Otis looked at her small face, with its open, friendly stare, waiting for him to respond. “It weren’t none of our business, none of us,” he said. He closed his eyes and leaned his head back against the wood pile. “I went to war, and so did my boys and so did my neighbors. I’ve seen more dead and dying than you could ever imagine.”

Though he was talking more to himself than to her, she tilted her head and paused. She rose slowly to her feet and reached out for his good hand. She tugged and he stood up. She led him out of the barn, just as the rosy edge of dawn was playing along the tree tops, and she kept talking as they walked up and over the hill behind the barn. “I know what it’s like to be around dyin’ people, Mister Otis. Mama said I’m good with ‘em. She said I have a good sense for what they need and how to treat ‘em. I can nurse just about anybody. And I can hold their hand while they’re dyin’, and listen to their memories and wishes and dreams.”

They crested the hill and stood looking down at a clearing, with the sun breaking over the trees and shining rays across the valley.
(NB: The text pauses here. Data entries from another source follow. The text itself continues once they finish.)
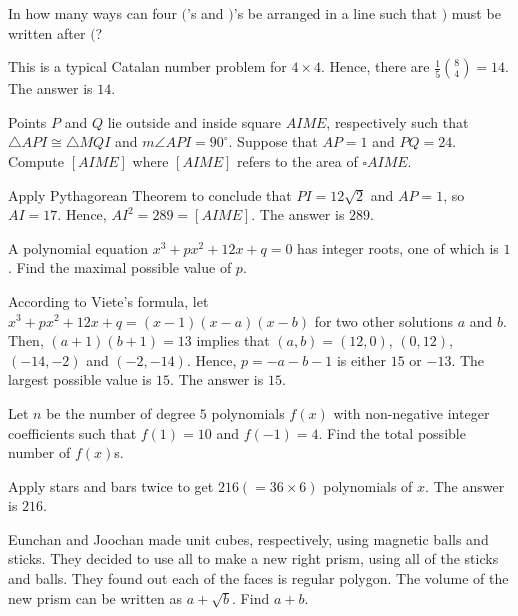 \begin{problem}
In how many ways can four $($'s and $)$'s be arranged in a line such that $)$ must be written after $($?
\end{problem}

\begin{solution}
This is a typical Catalan number problem for $4\times4$. Hence, there are $\frac{1}{5}\binom{8}{4}=14$. The answer is $14$.
\end{solution}

\begin{problem}
Points $P$ and $Q$ lie outside and inside square $AIME$, respectively such that $\triangle API \cong \triangle MQI$ and $m\angle API = 90^\circ$. Suppose that $AP=1$ and $PQ=24$. Compute $[AIME]$ where $[AIME]$ refers to the area of $\square AIME$.
\end{problem}

\begin{solution}
Apply Pythagorean Theorem to conclude that $PI=12\sqrt{2}$ and $AP=1$, so $AI=17$. Hence, $AI^2=289=[AIME]$. The answer is $289$.
\end{solution}

\begin{problem}
A polynomial equation $x^3+px^2+12x+q=0$ has integer roots, one of which is $1$. Find the maximal possible value of $p$.
\end{problem}

\begin{solution}
According to Viete's formula, let $x^3+px^2+12x+q=(x-1)(x-a)(x-b)$ for two other solutions $a$ and $b$. Then, $(a+1)(b+1)=13$ implies that $(a,b)=(12,0)$, $(0,12)$, $(-14,-2)$ and $(-2,-14)$. Hence, $p=-a-b-1$ is either $15$ or $-13$. The largest possible value is $15$. The answer is $15$.
\end{solution}

\begin{problem}
Let $n$ be the number of degree $5$ polynomials $f(x)$ with non-negative integer coefficients such that $f(1)=10$ and $f(-1)=4$. Find the total possible number of $f(x)$s.
\end{problem}

\begin{solution}
Apply stars and bars twice to get $216(=36\times6)$ polynomials of $x$. The answer is $216$.
\end{solution}

\begin{problem}
Eunchan and Joochan made unit cubes, respectively, using magnetic balls and sticks. They decided to use all to make a new right prism, using all of the sticks and balls. They found out each of the faces is regular polygon. The volume of the new prism can be written as $a+\sqrt{b}$. Find $a+b$.
\end{problem}


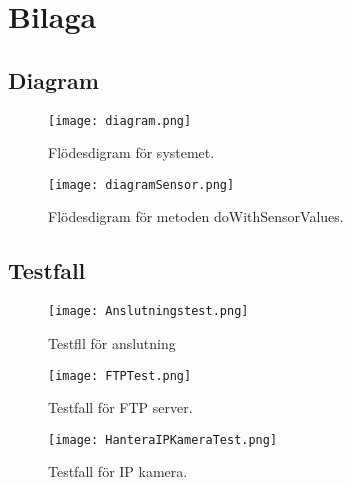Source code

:
\chapter{Bilaga} %
\label{bilaga}

\ifpdf
    \graphicspath{{10_bilaga/figures/PNG/}{10/figures/PDF/}{10/figures/}}
\else
    \graphicspath{{10_bilaga/figures/EPS/}{10/figures/}}
\fi

\graphicspath{{10_bilaga/figures/}{10/figures/}}


\section{Diagram}

\begin{figure}[h]
  \texttt{[image: diagram.png]}
  \caption{Flödesdigram för systemet.}
  \label{fig:diagram}
\end{figure}

\begin{figure}[h]
  \texttt{[image: diagramSensor.png]}
  \caption{Flödesdigram för metoden doWithSensorValues.}
  \label{fig:diagramSensor}
\end{figure}

\section{Testfall}

\begin{figure}[h]
  \texttt{[image: Anslutningstest.png]}
  \caption{Testfll för anslutning}
  \label{fig:Anslutningstest}
\end{figure}

\begin{figure}[h]
  \texttt{[image: FTPTest.png]}
  \caption{Testfall för FTP server.}
  \label{fig:FTPTest}
\end{figure}

\begin{figure}[h]
  \texttt{[image: HanteraIPKameraTest.png]}
  \caption{Testfall för IP kamera.}
  \label{fig:HanteraIPKameraTest}
\end{figure}

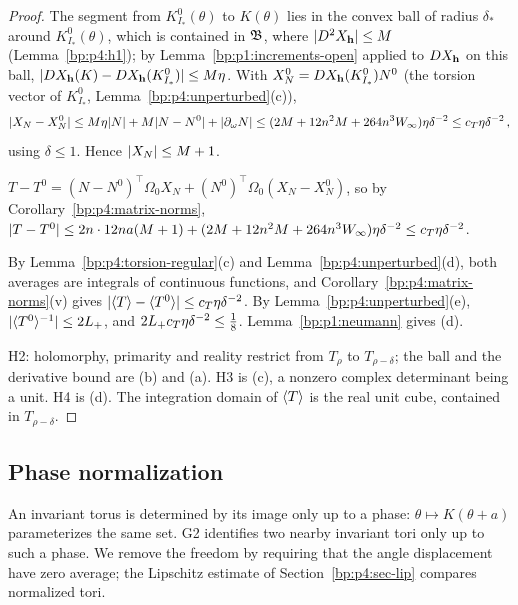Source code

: \begin{proof}
\label{step:p4:stab-xn}
The segment from $K^0_{I_*}(\theta)$ to $K(\theta)$ lies in the convex ball of radius $\delta_*$
around $K^0_{I_*}(\theta)$, which is contained in $\pfD$, where $\abs{D^2X_\pfh}\le M$
(Lemma~\ref{bp:p4:h1}); by Lemma~\ref{bp:p1:increments-open} applied to $DX_\pfh$ on this ball,
$\abs{DX_\pfh(K)-DX_\pfh(K^0_{I_*})}\le M\eta$. With $X_N^0=DX_\pfh(K^0_{I_*})N^0$ (the torsion
vector of $K^0_{I_*}$, Lemma~\ref{bp:p4:unperturbed}(c)),
\begin{equation*}
\abs{X_N-X_N^0}\le M\eta\abs N+M\abs{N-N^0}+\abs{\partial_\omega N}\le(2M+12n^2M+264n^3W_\infty)\eta\delta^{-2}\le c_T\eta\delta^{-2}\,,
\end{equation*}
using $\delta\le1$. Hence $\abs{X_N}\le M+1$.

\label{step:p4:stab-torsion}
$T-T^0=(N-N^0)^\top\Omega_0X_N+(N^0)^\top\Omega_0(X_N-X_N^0)$, so by
Corollary~\ref{bp:p4:matrix-norms},
$\abs{T-T^0}\le2n\cdot12na(M+1)+(2M+12n^2M+264n^3W_\infty)\eta\delta^{-2}\le c_T\eta\delta^{-2}$.

\label{step:p4:stab-twist}
By Lemma~\ref{bp:p4:torsion-regular}(c) and Lemma~\ref{bp:p4:unperturbed}(d), both averages are
integrals of continuous functions, and Corollary~\ref{bp:p4:matrix-norms}(v) gives
$\abs{\avg T-\avg{T^0}}\le c_T\eta\delta^{-2}$. By Lemma~\ref{bp:p4:unperturbed}(e),
$\abs{\avg{T^0}^{-1}}\le2\pfL$, and $2\pfL c_T\eta\delta^{-2}\le\frac18$. Lemma~\ref{bp:p1:neumann}
gives (d).

\label{step:p4:stab-h2h4}
H2: holomorphy, primarity and reality restrict from $T_\rho$ to $T_{\rho-\delta}$; the ball and
the derivative bound are (b) and (a). H3 is (c), a nonzero complex determinant being a unit. H4
is (d). The integration domain of $\avg T$ is the real unit cube, contained in $T_{\rho-\delta}$.
\end{proof}

\subsection{Phase normalization}\label{bp:p4:sec-normal}

An invariant torus is determined by its image only up to a phase: $\theta\mapsto K(\theta+a)$
parameterizes the same set. G2 identifies two nearby invariant tori only up to such a phase. We
remove the freedom by requiring that the angle displacement have zero average; the Lipschitz
estimate of Section~\ref{bp:p4:sec-lip} compares normalized tori.

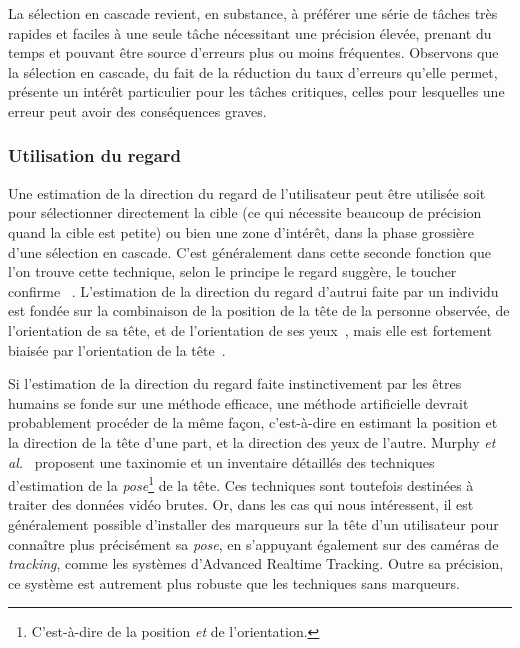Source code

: 	La sélection en cascade revient, en substance, à préférer une série de tâches très rapides et faciles à une seule tâche nécessitant une précision élevée, prenant du temps et pouvant être source d'erreurs plus ou moins fréquentes. Observons que la sélection en cascade, du fait de la réduction du taux d'erreurs qu'elle permet, présente un intérêt particulier pour les tâches critiques, celles pour lesquelles une erreur peut avoir des conséquences graves.
	
	\subsubsection{Utilisation du regard}
	Une estimation de la direction du regard de l'utilisateur peut être utilisée soit pour sélectionner directement la cible (ce qui nécessite beaucoup de précision quand la cible est petite) ou bien une zone d'intérêt, dans la phase grossière d'une sélection en cascade. C'est généralement dans cette seconde fonction que l'on trouve cette technique, selon le principe \og le regard suggère, le toucher confirme \fg{}~\cite{stellmach2012look}. L'estimation de la direction du regard d'autrui faite par un individu est fondée sur la combinaison de la position de la tête de la personne observée, de l'orientation de sa tête, et de l'orientation de ses yeux~\cite{langton2004influence}, mais elle est fortement biaisée par l'orientation de la tête~\cite{wollaston1824apparent}.
	
	Si l'estimation de la direction du regard faite instinctivement par les êtres humains se fonde sur une méthode efficace, une méthode artificielle devrait probablement procéder de la même façon, c'est-à-dire en estimant la position et la direction de la tête d'une part, et la direction des yeux de l'autre. Murphy \emph{et al.}~\cite{murphy2009head} proposent une taxinomie et un inventaire détaillés des techniques d'estimation de la \emph{pose}\footnote{C'est-à-dire de la position \emph{et} de l'orientation.} de la tête. Ces techniques sont toutefois destinées à traiter des données vidéo brutes. Or, dans les cas qui nous intéressent, il est généralement possible d'installer des marqueurs sur la tête d'un utilisateur pour connaître plus précisément sa \emph{pose}, en s'appuyant également sur des caméras de \emph{tracking}, comme les systèmes d'Advanced Realtime Tracking.\footnotemark{} Outre sa précision, ce système est autrement plus robuste que les techniques sans marqueurs.
	
	
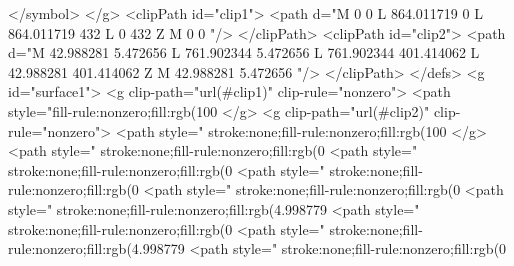</symbol>
</g>
<clipPath id="clip1">
  <path d="M 0 0 L 864.011719 0 L 864.011719 432 L 0 432 Z M 0 0 "/>
</clipPath>
<clipPath id="clip2">
  <path d="M 42.988281 5.472656 L 761.902344 5.472656 L 761.902344 401.414062 L 42.988281 401.414062 Z M 42.988281 5.472656 "/>
</clipPath>
</defs>
<g id="surface1">
<g clip-path="url(#clip1)" clip-rule="nonzero">
<path style="fill-rule:nonzero;fill:rgb(100%
</g>
<g clip-path="url(#clip2)" clip-rule="nonzero">
<path style=" stroke:none;fill-rule:nonzero;fill:rgb(100%
</g>
<path style=" stroke:none;fill-rule:nonzero;fill:rgb(0%
<path style=" stroke:none;fill-rule:nonzero;fill:rgb(0%
<path style=" stroke:none;fill-rule:nonzero;fill:rgb(0%
<path style=" stroke:none;fill-rule:nonzero;fill:rgb(0%
<path style=" stroke:none;fill-rule:nonzero;fill:rgb(4.998779%
<path style=" stroke:none;fill-rule:nonzero;fill:rgb(0%
<path style=" stroke:none;fill-rule:nonzero;fill:rgb(4.998779%
<path style=" stroke:none;fill-rule:nonzero;fill:rgb(0%
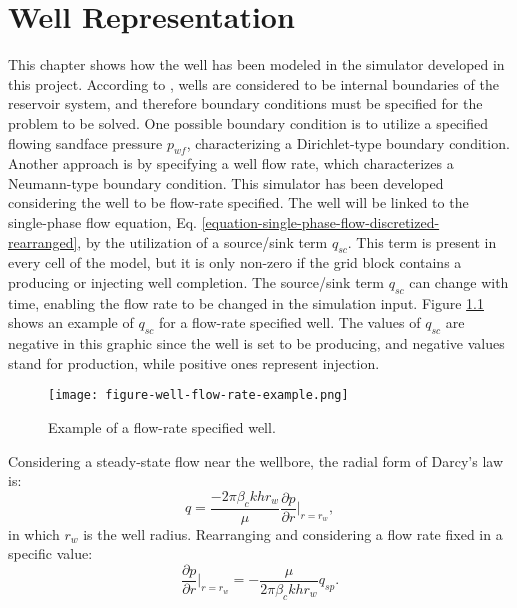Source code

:\chapter{Well Representation}
\label{chapter-well-representation}

This chapter shows how the well has been modeled in the simulator developed in this project.
%
According to \cite{Ertekin2001}, wells are considered to be internal boundaries of the reservoir system, and therefore boundary conditions must be specified for the problem to be solved.
%
One possible boundary condition is to utilize a specified flowing sandface pressure $p_{wf}$, characterizing a Dirichlet-type boundary condition.
%
Another approach is by specifying a well flow rate, which characterizes a Neumann-type boundary condition.
%
This simulator has been developed considering the well to be flow-rate specified.
%
The well will be linked to the single-phase flow equation, Eq. \ref{equation-single-phase-flow-discretized-rearranged}, by the utilization of a source/sink term $q_{sc}$.
%
This term is present in every cell of the model, but it is only non-zero if the grid block contains a producing or injecting well completion.
%
The source/sink term $q_{sc}$ can change with time, enabling the flow rate to be changed in the simulation input.
%
Figure \ref{figure-well-flow-rate-example} shows an example of $q_{sc}$ for a flow-rate specified well.
%
The values of $q_{sc}$ are negative in this graphic since the well is set to be producing, and negative values stand for production, while positive ones represent injection.
%
\begin{figure}[h]
	\centering
	\texttt{[image: figure-well-flow-rate-example.png]}\\
	\caption{Example of a flow-rate specified well.}
	\label{figure-well-flow-rate-example}
\end{figure}
%
Considering a steady-state flow near the wellbore, the radial form of Darcy's law is:
%
\begin{equation}
	q=\frac{-2\pi \beta_c k h r_w}{\mu}\frac{\partial p}{\partial r}\Bigg|_{r=r_w},
\end{equation}
%
in which $r_w$ is the well radius.
%
Rearranging and considering a flow rate fixed in a specific value:
%
%
\begin{equation}
	\frac{\partial p}{\partial r}\Bigg|_{r=r_w}=-\frac{\mu}{2\pi\beta_c khr_w}q_{sp}.
\end{equation}
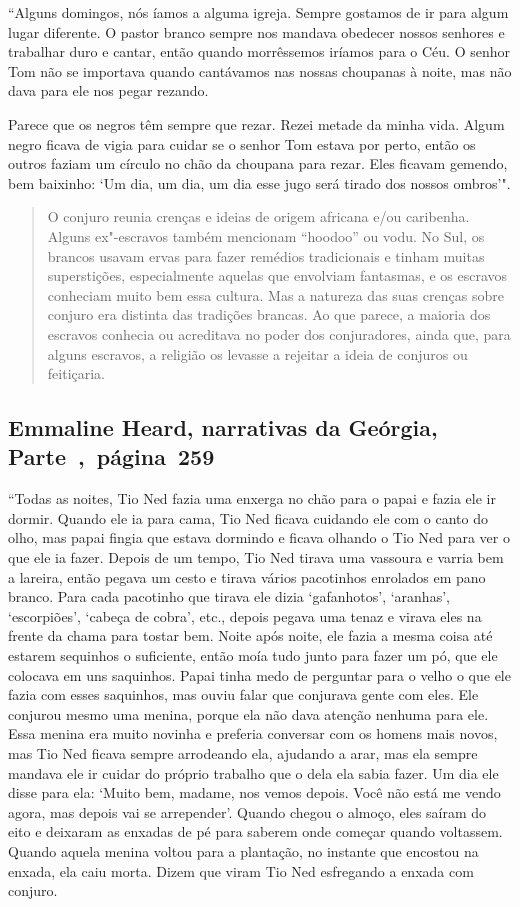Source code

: ``Alguns domingos, nós íamos a alguma igreja. Sempre gostamos de ir para
algum lugar diferente. O pastor branco sempre nos mandava obedecer
nossos senhores e trabalhar duro e cantar, então quando morrêssemos
iríamos para o Céu. O senhor Tom não se importava quando cantávamos nas
nossas choupanas à noite, mas não dava para ele nos pegar rezando.

Parece que os negros têm sempre que rezar. Rezei metade da minha vida.
Algum negro ficava de vigia para cuidar se o senhor Tom estava por
perto, então os outros faziam um círculo no chão da choupana para rezar.
Eles ficavam gemendo, bem baixinho: `Um dia, um dia, um dia esse jugo
será tirado dos nossos ombros'".

\begin{quote}
O conjuro reunia crenças e ideias de origem africana e/ou
caribenha. Alguns ex"-escravos também mencionam ``hoodoo'' ou vodu. No
Sul, os brancos usavam ervas para fazer remédios tradicionais e tinham
muitas superstições, especialmente aquelas que envolviam fantasmas, e os
escravos conheciam muito bem essa cultura. Mas a natureza das suas
crenças sobre conjuro era distinta das tradições brancas. Ao que parece,
a maioria dos escravos conhecia ou acreditava no poder dos conjuradores,
ainda que, para alguns escravos, a religião os levasse a rejeitar a
ideia de conjuros ou feitiçaria.
\end{quote}

\subsection{Emmaline Heard, narrativas da Geórgia, Parte~,~página~259}
\label{ref135}

``Todas as noites, Tio Ned fazia uma enxerga no chão para o papai e
fazia ele ir dormir. Quando ele ia para cama, Tio Ned ficava cuidando
ele com o canto do olho, mas papai fingia que estava dormindo e ficava
olhando o Tio Ned para ver o que ele ia fazer. Depois de um tempo, Tio
Ned tirava uma vassoura e varria bem a lareira, então pegava um cesto e
tirava vários pacotinhos enrolados em pano branco. Para cada pacotinho
que tirava ele dizia `gafanhotos', `aranhas', `escorpiões', `cabeça de
cobra', etc., depois pegava uma tenaz e virava eles na frente da chama
para tostar bem. Noite após noite, ele fazia a mesma coisa até estarem
sequinhos o suficiente, então moía tudo junto para fazer um pó, que ele
colocava em uns saquinhos. Papai tinha medo de perguntar para o velho o
que ele fazia com esses saquinhos, mas ouviu falar que conjurava gente
com eles. Ele conjurou mesmo uma menina, porque ela não dava atenção
nenhuma para ele. Essa menina era muito novinha e preferia conversar com
os homens mais novos, mas Tio Ned ficava sempre arrodeando ela, ajudando
a arar, mas ela sempre mandava ele ir cuidar do próprio trabalho que o
dela ela sabia fazer. Um dia ele disse para ela: `Muito bem, madame, nos
vemos depois. Você não está me vendo agora, mas depois vai se
arrepender'. Quando chegou o almoço, eles saíram do eito e deixaram as
enxadas de pé para saberem onde começar quando voltassem. Quando aquela
menina voltou para a plantação, no instante que encostou na enxada, ela
caiu morta. Dizem que viram Tio Ned esfregando a enxada com conjuro.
There, in neat rows, were dozens of graves with wooden crosses marking each one.

“That’s my family, Mr. Otis. Daddy is there beside his mama and daddy, and there’s the spot where we’ll bury Mama. Eight of my brothers are in that second row. The youngest was 12 and the oldest was 26. All of ‘em went to war – some of ‘em at Bull Run and some of ‘em at Fredericksburg. One of ‘em was at Rich Mountain. And all five sisters are in the next row. Two of ‘em died havin’ babies, and the other three took the fever and never got better. There are baby graves and husbands who were killed in the war and a few aunts and uncles in there, too. I got one brother left. Just him and me are all that’s left.”

Otis felt the sadness and bitterness wash over him, distinctly at odds with the matter-of-fact voice beside him. “Why aren’t you crying, little girl? How can you talk about your dead family like it’s an every-day thing.”

“Well, it is sorta an every-day thing,” she said. “But that don’t mean I take kindly to it.” She paused for a moment, and then straightened up her back. “I just remember what Mama told me.” Lily turned her face to the sun and took a deep breath of the early morning air. “There’s no use dyin’ before you’re dead. As long as I can take a breath, I got things to do.”

Otis thought of his dead sons and the litters he’d carried off the battlefield. Then he turned his face toward the rising sun and felt the warmth light up his face. He breathed the fresh scent of dew-covered grass.

“Come on, girl. I got work to finish before folks start coming with those flowers for your mama.”

They turned their backs on the graves and walked back down the hill.